### WHAT TO WORK ON
Check each line of the data below for the word "images", then extract the ones that have it.

### RECORDED DATA
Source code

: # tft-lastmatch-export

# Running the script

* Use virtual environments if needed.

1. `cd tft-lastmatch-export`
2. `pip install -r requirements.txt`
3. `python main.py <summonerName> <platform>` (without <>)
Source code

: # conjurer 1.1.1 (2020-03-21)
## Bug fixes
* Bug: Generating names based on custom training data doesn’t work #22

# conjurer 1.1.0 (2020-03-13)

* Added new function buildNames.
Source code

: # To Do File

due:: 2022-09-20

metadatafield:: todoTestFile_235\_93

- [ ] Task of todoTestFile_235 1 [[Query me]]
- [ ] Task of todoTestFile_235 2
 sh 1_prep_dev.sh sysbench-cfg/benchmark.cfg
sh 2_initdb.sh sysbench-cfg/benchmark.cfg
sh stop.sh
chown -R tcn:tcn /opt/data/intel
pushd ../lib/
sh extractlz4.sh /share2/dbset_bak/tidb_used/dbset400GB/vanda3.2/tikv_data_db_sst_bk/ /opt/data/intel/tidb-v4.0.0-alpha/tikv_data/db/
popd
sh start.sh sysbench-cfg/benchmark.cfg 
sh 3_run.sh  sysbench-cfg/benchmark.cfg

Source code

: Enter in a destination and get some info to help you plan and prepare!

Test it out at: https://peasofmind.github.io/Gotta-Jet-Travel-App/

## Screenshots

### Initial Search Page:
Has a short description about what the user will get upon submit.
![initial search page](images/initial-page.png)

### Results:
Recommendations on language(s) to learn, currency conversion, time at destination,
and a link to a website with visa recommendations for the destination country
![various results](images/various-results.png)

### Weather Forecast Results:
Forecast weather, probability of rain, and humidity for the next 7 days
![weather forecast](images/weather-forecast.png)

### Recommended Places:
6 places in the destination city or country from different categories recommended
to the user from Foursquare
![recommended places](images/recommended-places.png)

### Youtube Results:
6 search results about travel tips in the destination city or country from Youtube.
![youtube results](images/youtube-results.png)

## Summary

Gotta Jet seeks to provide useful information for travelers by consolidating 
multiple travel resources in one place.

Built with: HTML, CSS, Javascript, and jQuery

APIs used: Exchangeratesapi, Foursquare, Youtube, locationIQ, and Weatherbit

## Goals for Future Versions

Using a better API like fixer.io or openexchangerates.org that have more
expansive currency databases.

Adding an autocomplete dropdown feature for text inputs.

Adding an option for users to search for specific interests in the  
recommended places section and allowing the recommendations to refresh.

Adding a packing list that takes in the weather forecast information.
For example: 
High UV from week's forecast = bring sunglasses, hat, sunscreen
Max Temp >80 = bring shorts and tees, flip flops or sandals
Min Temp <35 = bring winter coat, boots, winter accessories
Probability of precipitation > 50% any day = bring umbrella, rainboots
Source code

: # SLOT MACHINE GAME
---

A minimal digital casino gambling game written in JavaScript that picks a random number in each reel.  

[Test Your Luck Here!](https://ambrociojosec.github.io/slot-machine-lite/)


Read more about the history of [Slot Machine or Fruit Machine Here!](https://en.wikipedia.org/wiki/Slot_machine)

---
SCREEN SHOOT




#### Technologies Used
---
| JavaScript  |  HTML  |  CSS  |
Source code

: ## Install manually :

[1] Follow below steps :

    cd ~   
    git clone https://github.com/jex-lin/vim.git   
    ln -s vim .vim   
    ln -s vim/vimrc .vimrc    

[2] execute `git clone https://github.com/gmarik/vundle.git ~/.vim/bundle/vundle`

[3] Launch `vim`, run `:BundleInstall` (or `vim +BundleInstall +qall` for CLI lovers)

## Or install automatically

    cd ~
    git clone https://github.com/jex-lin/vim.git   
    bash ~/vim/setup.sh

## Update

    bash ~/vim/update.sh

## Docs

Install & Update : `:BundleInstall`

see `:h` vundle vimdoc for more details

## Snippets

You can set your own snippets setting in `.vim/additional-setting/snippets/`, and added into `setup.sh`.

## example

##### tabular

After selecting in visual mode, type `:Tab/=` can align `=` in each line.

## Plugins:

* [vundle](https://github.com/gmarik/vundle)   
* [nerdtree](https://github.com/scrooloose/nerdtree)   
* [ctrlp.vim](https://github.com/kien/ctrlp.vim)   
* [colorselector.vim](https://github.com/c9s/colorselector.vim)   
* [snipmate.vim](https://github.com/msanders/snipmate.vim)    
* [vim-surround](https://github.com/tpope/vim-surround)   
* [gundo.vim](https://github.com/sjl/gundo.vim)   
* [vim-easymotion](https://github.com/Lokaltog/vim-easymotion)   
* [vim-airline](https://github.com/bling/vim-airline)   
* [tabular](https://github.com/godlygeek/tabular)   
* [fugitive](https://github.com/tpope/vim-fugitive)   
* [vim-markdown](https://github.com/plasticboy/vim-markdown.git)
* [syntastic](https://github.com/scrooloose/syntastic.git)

### YOUR RESPONSE
![initial search page](images/initial-page.png)
![various results](images/various-results.png)
![weather forecast](images/weather-forecast.png)
![recommended places](images/recommended-places.png)
![youtube results](images/youtube-results.png)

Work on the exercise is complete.